And not to forget @mht’s problem:

julia> x = rand(3,4);

julia> f(xs) = [ xs[1,1]-xs[1,4]  xs[1,2]-xs[1,4]  xs[1,3]-xs[1,4] ;
                 xs[2,1]-xs[2,4]  xs[2,2]-xs[2,4]  xs[2,3]-xs[2,4] ;
                 xs[3,1]-xs[3,4]  xs[3,2]-xs[3,4]  xs[3,3]-xs[3,4] ];

julia> g(xs) = [ xs[1,1]  xs[1,2]  xs[1,3] ;
                 xs[2,1]  xs[2,2]  xs[2,3] ;
                 xs[3,1]  xs[3,2]  xs[3,3] ];

julia> @btime f(x);
  111.391 ns (10 allocations: 304 bytes)

julia> @btime g(x);
  106.538 ns (10 allocations: 304 bytes)

So there is still one allocation per element when the type is uniform.

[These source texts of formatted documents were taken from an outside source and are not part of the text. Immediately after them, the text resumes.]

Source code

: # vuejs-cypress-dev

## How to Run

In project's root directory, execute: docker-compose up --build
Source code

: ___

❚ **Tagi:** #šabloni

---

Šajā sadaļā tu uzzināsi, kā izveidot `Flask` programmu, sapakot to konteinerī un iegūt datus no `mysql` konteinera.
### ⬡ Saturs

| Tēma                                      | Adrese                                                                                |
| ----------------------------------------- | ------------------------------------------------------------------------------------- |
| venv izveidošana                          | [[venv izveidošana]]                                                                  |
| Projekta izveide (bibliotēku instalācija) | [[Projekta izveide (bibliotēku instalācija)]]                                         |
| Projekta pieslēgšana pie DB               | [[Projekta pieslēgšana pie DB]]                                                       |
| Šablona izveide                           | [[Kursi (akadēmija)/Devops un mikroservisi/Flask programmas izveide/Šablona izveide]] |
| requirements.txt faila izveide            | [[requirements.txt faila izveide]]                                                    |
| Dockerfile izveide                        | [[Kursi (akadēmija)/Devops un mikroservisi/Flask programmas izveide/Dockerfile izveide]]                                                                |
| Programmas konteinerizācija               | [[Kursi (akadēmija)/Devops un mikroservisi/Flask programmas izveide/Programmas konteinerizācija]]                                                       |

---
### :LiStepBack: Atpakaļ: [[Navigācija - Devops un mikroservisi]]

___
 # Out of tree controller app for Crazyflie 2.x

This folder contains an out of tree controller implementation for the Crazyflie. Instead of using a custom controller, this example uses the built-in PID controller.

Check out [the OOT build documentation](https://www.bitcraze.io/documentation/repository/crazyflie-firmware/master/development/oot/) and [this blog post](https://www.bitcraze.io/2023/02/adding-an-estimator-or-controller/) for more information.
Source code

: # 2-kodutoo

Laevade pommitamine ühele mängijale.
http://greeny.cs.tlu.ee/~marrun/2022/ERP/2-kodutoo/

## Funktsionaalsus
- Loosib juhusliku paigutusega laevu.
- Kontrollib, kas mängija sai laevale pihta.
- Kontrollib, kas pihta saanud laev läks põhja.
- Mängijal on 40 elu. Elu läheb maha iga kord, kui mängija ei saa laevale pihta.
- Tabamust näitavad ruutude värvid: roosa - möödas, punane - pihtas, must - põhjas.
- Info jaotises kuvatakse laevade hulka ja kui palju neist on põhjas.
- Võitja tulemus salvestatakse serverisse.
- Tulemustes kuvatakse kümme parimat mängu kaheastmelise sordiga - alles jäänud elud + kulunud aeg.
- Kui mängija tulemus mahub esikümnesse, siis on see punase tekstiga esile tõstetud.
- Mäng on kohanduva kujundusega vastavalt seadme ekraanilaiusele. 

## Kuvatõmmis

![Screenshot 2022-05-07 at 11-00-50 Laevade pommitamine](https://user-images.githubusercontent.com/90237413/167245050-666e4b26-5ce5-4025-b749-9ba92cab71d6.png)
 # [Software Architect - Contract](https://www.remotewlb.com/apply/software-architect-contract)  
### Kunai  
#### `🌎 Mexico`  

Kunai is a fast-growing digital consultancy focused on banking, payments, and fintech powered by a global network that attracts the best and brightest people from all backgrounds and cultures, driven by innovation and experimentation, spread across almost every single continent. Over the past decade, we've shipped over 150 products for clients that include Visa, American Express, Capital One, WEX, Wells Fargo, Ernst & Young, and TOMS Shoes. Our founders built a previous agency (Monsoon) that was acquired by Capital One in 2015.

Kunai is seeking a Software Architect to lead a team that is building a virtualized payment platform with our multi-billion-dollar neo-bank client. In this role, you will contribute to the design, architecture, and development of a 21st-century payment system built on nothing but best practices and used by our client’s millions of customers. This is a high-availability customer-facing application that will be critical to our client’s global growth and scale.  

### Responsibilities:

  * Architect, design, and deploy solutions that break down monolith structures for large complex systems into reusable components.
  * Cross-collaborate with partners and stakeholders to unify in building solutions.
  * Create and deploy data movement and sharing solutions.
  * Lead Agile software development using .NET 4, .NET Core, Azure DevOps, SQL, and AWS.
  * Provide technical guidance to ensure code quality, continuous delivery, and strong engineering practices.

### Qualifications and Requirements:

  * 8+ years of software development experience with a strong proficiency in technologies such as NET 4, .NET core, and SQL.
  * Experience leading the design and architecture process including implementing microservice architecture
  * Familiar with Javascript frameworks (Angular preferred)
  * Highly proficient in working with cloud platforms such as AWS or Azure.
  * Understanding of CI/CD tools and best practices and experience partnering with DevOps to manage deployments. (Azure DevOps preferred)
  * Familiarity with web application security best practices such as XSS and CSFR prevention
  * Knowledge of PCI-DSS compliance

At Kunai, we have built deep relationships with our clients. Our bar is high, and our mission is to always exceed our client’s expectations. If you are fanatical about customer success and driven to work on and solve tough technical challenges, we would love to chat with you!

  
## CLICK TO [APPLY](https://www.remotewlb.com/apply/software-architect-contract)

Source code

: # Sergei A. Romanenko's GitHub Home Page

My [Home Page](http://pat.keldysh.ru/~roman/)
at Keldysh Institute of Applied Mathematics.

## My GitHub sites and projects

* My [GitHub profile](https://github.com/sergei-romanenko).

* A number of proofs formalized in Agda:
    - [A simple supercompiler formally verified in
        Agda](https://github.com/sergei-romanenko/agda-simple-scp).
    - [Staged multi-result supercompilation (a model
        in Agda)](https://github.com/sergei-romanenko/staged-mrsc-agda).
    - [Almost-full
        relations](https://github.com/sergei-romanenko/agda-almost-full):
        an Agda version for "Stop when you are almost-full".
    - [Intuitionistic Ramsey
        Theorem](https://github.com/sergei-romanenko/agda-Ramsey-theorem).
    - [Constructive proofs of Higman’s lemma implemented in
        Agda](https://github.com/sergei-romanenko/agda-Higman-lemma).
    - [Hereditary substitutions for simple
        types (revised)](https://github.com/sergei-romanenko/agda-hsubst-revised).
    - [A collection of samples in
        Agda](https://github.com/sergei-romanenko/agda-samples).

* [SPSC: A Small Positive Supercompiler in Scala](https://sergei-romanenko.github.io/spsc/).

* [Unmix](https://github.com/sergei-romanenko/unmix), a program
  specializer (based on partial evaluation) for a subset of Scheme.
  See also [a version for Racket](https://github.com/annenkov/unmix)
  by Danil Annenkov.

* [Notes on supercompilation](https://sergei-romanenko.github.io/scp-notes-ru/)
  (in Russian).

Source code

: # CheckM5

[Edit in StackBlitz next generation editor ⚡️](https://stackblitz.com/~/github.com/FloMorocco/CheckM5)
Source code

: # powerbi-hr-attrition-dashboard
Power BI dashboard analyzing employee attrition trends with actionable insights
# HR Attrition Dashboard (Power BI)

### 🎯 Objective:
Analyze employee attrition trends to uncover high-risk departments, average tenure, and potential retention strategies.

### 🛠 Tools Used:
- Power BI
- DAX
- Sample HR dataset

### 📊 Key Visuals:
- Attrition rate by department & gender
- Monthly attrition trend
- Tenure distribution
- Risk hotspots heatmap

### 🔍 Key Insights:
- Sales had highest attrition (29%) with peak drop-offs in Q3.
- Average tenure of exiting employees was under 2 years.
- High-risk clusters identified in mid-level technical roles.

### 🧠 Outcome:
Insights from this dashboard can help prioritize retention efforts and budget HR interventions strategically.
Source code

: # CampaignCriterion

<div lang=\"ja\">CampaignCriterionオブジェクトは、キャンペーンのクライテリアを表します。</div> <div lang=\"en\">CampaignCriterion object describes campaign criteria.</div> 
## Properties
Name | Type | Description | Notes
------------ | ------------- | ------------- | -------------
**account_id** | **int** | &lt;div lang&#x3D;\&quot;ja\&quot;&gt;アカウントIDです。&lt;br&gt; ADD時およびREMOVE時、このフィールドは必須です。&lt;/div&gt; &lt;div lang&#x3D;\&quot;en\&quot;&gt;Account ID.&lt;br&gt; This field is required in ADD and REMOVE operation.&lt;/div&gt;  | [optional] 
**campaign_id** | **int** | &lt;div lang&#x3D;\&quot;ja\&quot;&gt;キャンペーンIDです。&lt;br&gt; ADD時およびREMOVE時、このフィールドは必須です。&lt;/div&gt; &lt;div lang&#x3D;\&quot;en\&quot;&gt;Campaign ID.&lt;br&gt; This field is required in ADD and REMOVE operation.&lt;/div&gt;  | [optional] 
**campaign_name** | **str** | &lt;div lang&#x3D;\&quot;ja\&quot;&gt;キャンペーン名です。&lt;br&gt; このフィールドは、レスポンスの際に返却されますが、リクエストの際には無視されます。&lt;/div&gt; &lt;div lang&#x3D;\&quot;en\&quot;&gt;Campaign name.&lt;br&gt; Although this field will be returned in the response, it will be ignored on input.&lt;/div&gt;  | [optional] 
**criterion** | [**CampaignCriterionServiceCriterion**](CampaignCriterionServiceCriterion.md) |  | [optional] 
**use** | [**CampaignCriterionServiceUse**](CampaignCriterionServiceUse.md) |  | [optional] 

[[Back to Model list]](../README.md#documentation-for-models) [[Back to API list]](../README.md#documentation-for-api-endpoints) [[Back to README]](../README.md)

I don’t have any good insight here, but this one is pretty nice:

julia> X = rand(3, 4);

julia> function shapematrix6(xs)
           return @SMatrix [ xs[1,1]-xs[1,4]  xs[1,2]-xs[1,4]  xs[1,3]-xs[1,4] ;
             xs[2,1]-xs[2,4]  xs[2,2]-xs[2,4]  xs[2,3]-xs[2,4] ;
             xs[3,1]-xs[3,4]  xs[3,2]-xs[3,4]  xs[3,3]-xs[3,4] ]
       end

julia> @btime shapematrix6($X);
  4.568 ns (0 allocations: 0 bytes)

Or, if you need mutability:

julia> function shapematrix7(xs)
           return @MMatrix [ xs[1,1]-xs[1,4]  xs[1,2]-xs[1,4]  xs[1,3]-xs[1,4] ;
             xs[2,1]-xs[2,4]  xs[2,2]-xs[2,4]  xs[2,3]-xs[2,4] ;
             xs[3,1]-xs[3,4]  xs[3,2]-xs[3,4]  xs[3,3]-xs[3,4] ]
       end
shapematrix7 (generic function with 1 method)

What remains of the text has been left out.